[Stored data]
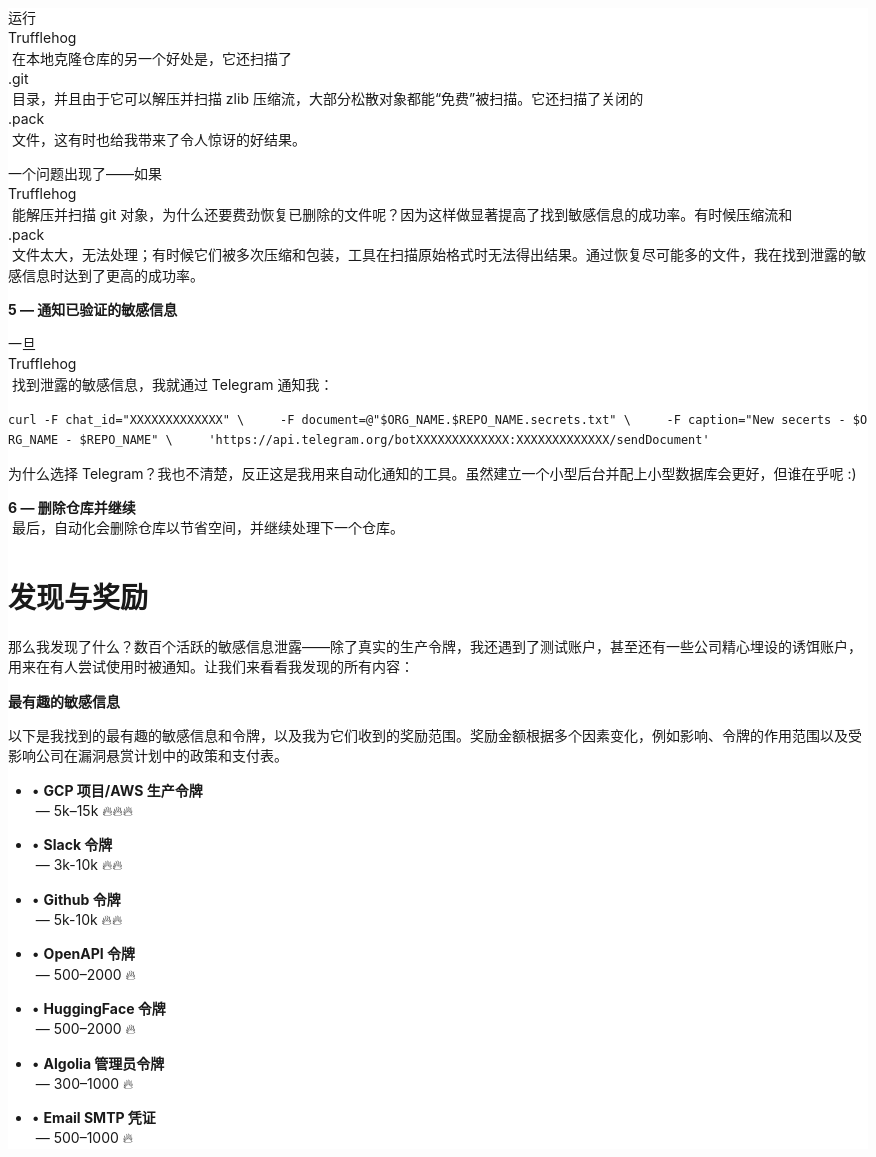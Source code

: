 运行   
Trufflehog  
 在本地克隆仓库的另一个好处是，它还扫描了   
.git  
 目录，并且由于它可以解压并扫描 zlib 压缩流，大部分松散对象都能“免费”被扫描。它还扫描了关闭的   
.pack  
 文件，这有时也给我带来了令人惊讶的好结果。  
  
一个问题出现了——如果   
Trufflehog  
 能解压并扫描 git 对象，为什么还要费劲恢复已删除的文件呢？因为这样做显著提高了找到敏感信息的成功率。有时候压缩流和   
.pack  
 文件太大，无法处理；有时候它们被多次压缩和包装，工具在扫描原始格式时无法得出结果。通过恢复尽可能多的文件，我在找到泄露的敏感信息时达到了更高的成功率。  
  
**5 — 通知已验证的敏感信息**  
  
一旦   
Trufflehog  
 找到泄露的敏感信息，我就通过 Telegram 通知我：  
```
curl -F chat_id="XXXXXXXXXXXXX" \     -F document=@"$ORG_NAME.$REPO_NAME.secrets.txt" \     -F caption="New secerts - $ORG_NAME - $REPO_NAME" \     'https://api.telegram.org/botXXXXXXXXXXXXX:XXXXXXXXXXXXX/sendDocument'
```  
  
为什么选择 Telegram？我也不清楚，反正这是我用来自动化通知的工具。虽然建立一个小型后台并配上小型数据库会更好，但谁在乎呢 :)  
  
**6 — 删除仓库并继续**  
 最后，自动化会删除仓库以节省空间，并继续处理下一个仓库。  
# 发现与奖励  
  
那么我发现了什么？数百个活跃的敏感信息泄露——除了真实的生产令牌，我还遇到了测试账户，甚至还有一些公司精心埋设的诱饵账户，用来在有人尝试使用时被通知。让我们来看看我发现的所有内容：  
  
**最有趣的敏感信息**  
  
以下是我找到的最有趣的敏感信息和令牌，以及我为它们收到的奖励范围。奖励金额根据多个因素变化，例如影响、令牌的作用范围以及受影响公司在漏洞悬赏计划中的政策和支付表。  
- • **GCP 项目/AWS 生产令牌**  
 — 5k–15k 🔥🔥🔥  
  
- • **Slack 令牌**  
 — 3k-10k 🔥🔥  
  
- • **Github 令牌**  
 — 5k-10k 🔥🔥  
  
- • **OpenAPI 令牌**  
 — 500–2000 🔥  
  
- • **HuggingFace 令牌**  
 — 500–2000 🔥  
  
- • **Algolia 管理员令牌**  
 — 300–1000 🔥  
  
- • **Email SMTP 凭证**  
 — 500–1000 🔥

...

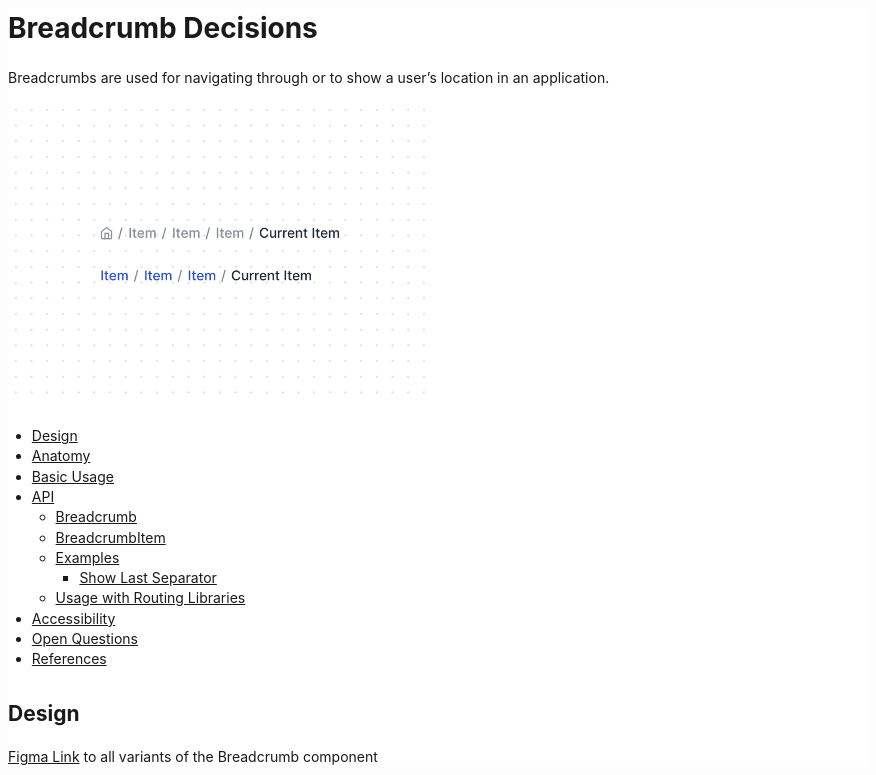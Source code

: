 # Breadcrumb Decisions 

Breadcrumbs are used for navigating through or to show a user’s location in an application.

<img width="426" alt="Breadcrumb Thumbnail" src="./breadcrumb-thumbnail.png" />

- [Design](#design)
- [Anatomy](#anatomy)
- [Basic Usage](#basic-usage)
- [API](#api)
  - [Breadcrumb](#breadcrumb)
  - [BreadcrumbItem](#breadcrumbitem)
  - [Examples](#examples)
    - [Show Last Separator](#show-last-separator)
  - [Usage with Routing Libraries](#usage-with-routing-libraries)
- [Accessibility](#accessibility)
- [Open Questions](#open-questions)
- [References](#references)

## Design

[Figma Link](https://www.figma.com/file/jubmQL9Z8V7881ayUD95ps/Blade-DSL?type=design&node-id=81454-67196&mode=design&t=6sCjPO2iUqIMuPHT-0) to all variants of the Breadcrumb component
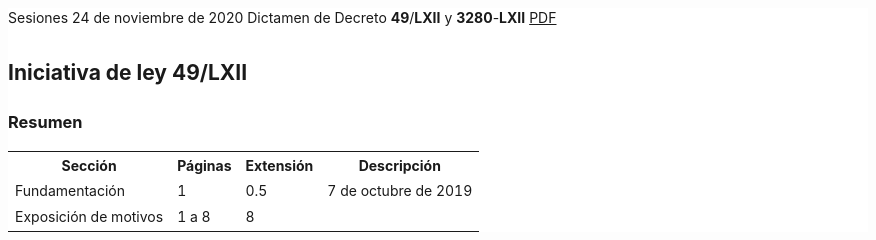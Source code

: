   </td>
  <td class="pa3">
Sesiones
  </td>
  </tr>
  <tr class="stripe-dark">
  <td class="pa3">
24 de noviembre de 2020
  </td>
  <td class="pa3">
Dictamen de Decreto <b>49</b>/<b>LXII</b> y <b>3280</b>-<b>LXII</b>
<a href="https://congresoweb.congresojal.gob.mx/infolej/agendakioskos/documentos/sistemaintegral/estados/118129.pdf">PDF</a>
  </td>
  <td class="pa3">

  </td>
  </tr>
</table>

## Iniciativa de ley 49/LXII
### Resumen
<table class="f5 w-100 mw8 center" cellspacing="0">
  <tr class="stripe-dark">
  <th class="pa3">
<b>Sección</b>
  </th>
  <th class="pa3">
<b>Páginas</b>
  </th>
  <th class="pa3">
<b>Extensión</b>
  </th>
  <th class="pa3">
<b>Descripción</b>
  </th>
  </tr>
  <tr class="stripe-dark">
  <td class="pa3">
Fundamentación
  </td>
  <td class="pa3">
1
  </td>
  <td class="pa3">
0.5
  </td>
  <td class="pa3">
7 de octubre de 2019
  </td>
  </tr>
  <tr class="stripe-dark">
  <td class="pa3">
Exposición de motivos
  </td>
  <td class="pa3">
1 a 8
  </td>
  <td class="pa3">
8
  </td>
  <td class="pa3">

DESCRIPTION OF THE TASK: Search the records above for the string "usage". Copy every line that contains it.

ANSWER SPACE:
- [Basic Usage](#basic-usage)
  - [Usage with Routing Libraries](#usage-with-routing-libraries)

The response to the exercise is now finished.